Disclaimer: I DarthSylar do not own the main characters of the story or any elements I have used. No one or property is being harmed by this story because all of it is the name of comedy. I own only my OC's and story ideas. Please be not offended as like I said its all in good fun!. Please enjoy and Review.

Daniel Grant Christen in

Time Crisis…A Crisis in Time!

Starring, Peter Rovira, Cullen Patrick Eden, Marcu Herrea, Josh Culver, Nicholas Anthony Nagher and guest starring K.J Roke

Part One: The Beginning of the middle of the end of the afternoon!

It was glorious day in the Prince of Peace Luncheon Courtyard. The sun was shining and the birds floated above. Peter was showing videos on Grant's I-phone which disturbed him because he has no trust for Peter. Josh had bet Connor Ryan to death because he would share his sandwhich. Marcus looked up unimportant things on his I-Phone. Colin had just finished explaining the plot of the game Prototype. K.J was "singing" the quote unquote 'musak' of the John Mayer. And Nicholas Anthony Nagher was listening to moonlight sonata on his I-pod while wearing an evil knowing grin of doom!

When suddenly a swat van crashed through the wall and out came swat dudes with makin guns pointed at Nicholas Anthony Nagher and two Agent Guys were poking pistols at him.

"You are under arrest Nicholas Anthony Nagher for crimes against humanity." Said agent guy number one.

"Your last words punk kid?" said Agent Guy Number two.

"Yours?" Then Nicholas Anthony Nagher jumped into the air and did a barrel roll and caught all the swat dudes on fire with pyrokinsis. Then he launched Agent Guy Number Two into the blackness of space where he exploded with the for of ten thousand jews which caused a black hole to swallow the moon and cause rifts between the interwoven demonsions.

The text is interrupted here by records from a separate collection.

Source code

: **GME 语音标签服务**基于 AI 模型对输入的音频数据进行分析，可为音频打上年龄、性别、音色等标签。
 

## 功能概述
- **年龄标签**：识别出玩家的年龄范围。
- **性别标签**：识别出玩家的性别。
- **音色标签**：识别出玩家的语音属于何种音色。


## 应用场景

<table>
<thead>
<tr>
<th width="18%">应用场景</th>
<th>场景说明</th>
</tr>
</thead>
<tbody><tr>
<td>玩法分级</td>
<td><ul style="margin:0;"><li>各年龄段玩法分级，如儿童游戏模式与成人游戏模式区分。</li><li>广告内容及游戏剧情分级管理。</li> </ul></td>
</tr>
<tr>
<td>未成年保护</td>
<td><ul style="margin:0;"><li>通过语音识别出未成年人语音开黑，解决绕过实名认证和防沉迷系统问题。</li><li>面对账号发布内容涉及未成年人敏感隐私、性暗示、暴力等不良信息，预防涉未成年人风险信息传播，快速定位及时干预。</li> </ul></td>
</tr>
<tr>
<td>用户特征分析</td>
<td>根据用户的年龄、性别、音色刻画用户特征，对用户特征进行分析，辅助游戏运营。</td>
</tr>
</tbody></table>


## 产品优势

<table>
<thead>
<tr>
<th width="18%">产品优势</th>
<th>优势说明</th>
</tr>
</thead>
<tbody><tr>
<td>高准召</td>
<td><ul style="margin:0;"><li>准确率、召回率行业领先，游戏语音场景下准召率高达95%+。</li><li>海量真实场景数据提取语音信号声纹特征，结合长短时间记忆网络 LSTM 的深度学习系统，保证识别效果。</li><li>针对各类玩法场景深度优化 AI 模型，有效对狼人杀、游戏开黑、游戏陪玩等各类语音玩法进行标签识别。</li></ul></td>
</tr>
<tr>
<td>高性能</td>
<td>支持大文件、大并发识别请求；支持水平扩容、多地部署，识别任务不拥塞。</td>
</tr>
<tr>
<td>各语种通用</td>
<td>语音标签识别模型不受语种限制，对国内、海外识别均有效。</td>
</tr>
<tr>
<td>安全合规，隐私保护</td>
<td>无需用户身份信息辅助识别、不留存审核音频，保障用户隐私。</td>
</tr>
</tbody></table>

"Nooooooooooooooo! He was my identical fraternal twin brother!" Said Agent Guy number 2.4 as Nicholas Anthony Nagher bi sexted him with a twelve by ten surfboard made of manly beard then used Charizard's fly and landed on a platform that rose into the sky while playing that music from the matrix only countrisized while in front of a black helicopter with a narley skull on it and the skull was on fire and on the other side of the picture of a sexily lady but I can't describe cause its just so damned sexily.

But then agent guy number one thought a grenade into the helicopter behind Nicholas and it exploded inot sweet honey that attacked a great numbers of clamed and clammed it with some robot pals.

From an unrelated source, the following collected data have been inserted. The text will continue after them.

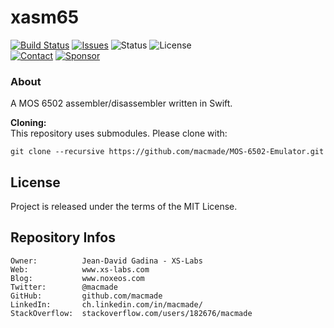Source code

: xasm65
======

[![Build Status](https://img.shields.io/github/actions/workflow/status/macmade/xasm65/ci-mac.yaml?label=macOS&logo=apple)](https://github.com/macmade/xasm65/actions/workflows/ci-mac.yaml)
[![Issues](http://img.shields.io/github/issues/macmade/xasm65.svg?logo=github)](https://github.com/macmade/xasm65/issues)
![Status](https://img.shields.io/badge/status-active-brightgreen.svg?logo=git)
![License](https://img.shields.io/badge/license-mit-brightgreen.svg?logo=open-source-initiative)  
[![Contact](https://img.shields.io/badge/follow-@macmade-blue.svg?logo=twitter&style=social)](https://twitter.com/macmade)
[![Sponsor](https://img.shields.io/badge/sponsor-macmade-pink.svg?logo=github-sponsors&style=social)](https://github.com/sponsors/macmade)

### About

A MOS 6502 assembler/disassembler written in Swift.

**Cloning:**  
This repository uses submodules. Please clone with:

    git clone --recursive https://github.com/macmade/MOS-6502-Emulator.git

License
-------

Project is released under the terms of the MIT License.

Repository Infos
----------------

    Owner:          Jean-David Gadina - XS-Labs
    Web:            www.xs-labs.com
    Blog:           www.noxeos.com
    Twitter:        @macmade
    GitHub:         github.com/macmade
    LinkedIn:       ch.linkedin.com/in/macmade/
    StackOverflow:  stackoverflow.com/users/182676/macmade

Nicholas Anthony Nagher now gwas foking mad cause his helicopter was the sweeps and now it was the dead so it mad and he was mad. He g-rushed to the agent guy number one and Fallcooonned pawnched a hole in space time.

"I willis go back in time to evil thing and due bad dings wit dinosoaurs. Muwahhadabaaa!" And he flew up likew speed foe sound intot eh poeoftal and left.

The world was going insane. The sky had turned blood red and was made entirely of beluga whales which sang a beautiful song that could only be heard by mental patients and select species of craps. Animals broke out of prison and prisoners rioted in zoos. The GOP admits to lying about WMD's in Iraq and Tommy Wiseau's The Room (2003) was nominated for an academy award. dAnd Dats Derrible.

Daniel Grant Christian, having had enough of this madness stood up in an epic pose with his leather jacket flapping in the wind, dual wielding two semi automatic magnum revolvers. Marcu Herreah rose holding a Claymore sword made of claymore mines, Peter Rovira had knife that opened up into a key that opened into a knife, Cullen had a bear claw neckalace that opened into seven foot blade shaped like the bear equivilant of god, (Smokey), Josh Culver had a crossbow that showked snakes filled with spikes, nitroglycerin and an assortment of flavored jams. And K. Jizzle Roke had no weapons because he was not a badass. Daniel Grant Christian said in a tone of epicness and irritations "Here we go again boys!"

Part Two: The Journey to the future to stop Nicholas Anthony Nagher in the past!

Or heroes were now prepared to undergo their journey to defeat the villain Nicholas Anthony Nagher. But alas they were bereft of one crucial thing…a method of time travel.

Juts ten a Trojan Horse came crashing through the roof of the Prince OF PEACe Christian School's commons/luch5room…out of the explosion of blood, smoke and sandbitches arose a tall dark man, clad in baggy clothing, and two silver guns he fired in the air sidways.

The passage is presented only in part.